> **Data under study**
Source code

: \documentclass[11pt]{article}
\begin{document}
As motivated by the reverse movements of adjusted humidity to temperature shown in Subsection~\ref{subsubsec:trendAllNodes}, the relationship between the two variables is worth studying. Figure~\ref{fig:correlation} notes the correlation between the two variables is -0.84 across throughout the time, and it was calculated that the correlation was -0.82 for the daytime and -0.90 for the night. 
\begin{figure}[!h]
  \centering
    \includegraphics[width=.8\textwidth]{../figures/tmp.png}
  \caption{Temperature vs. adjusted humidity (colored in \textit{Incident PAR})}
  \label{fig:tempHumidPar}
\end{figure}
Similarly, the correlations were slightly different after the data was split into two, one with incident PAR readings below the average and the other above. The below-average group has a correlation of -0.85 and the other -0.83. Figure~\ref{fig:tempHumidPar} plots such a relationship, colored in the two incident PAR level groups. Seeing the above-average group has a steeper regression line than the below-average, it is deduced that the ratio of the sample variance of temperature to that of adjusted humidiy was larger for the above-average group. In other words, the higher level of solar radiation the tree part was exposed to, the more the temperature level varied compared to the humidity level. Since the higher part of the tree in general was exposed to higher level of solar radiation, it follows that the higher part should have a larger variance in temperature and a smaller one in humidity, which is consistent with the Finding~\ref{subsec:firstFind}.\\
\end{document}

> **Required action**
Every record should be given again without alteration.

> **Expected output**
Source code

: \documentclass[11pt]{article}
\begin{document}
As motivated by the reverse movements of adjusted humidity to temperature shown in Subsection~\ref{subsubsec:trendAllNodes}, the relationship between the two variables is worth studying. Figure~\ref{fig:correlation} notes the correlation between the two variables is -0.84 across throughout the time, and it was calculated that the correlation was -0.82 for the daytime and -0.90 for the night. 
\begin{figure}[!h]
  \centering
    \includegraphics[width=.8\textwidth]{../figures/tmp.png}
  \caption{Temperature vs. adjusted humidity (colored in \textit{Incident PAR})}
  \label{fig:tempHumidPar}
\end{figure}
Similarly, the correlations were slightly different after the data was split into two, one with incident PAR readings below the average and the other above. The below-average group has a correlation of -0.85 and the other -0.83. Figure~\ref{fig:tempHumidPar} plots such a relationship, colored in the two incident PAR level groups. Seeing the above-average group has a steeper regression line than the below-average, it is deduced that the ratio of the sample variance of temperature to that of adjusted humidiy was larger for the above-average group. In other words, the higher level of solar radiation the tree part was exposed to, the more the temperature level varied compared to the humidity level. Since the higher part of the tree in general was exposed to higher level of solar radiation, it follows that the higher part should have a larger variance in temperature and a smaller one in humidity, which is consistent with the Finding~\ref{subsec:firstFind}.\\
\end{document}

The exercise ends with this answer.